◆ Rendered images with source text:

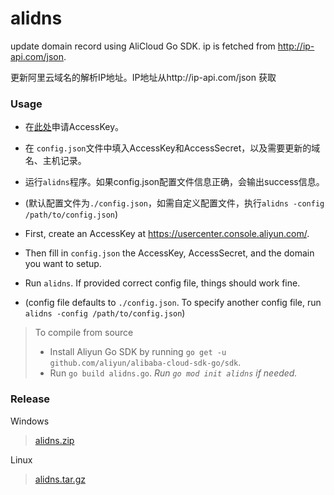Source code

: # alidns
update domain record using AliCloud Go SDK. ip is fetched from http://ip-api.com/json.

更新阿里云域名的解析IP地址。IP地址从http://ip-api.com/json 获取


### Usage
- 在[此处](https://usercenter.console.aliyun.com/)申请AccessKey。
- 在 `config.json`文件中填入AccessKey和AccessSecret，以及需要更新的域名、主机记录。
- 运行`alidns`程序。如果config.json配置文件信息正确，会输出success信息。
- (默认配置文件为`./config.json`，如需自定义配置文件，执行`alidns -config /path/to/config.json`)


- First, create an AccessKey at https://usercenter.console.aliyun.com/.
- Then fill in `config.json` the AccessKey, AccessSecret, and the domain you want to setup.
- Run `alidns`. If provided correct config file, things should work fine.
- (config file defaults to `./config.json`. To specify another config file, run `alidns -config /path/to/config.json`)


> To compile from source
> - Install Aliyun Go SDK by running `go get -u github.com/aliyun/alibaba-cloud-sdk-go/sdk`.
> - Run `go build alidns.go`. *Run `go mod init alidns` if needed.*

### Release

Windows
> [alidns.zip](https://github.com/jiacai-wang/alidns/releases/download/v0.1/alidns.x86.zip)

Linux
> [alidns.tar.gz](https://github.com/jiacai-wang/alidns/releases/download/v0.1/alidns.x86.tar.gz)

◆ Directions:
Every line above holding the string "file" should be listed.

◆ Task solution:
- Run `alidns`. If provided correct config file, things should work fine.
- (config file defaults to `./config.json`. To specify another config file, run `alidns -config /path/to/config.json`)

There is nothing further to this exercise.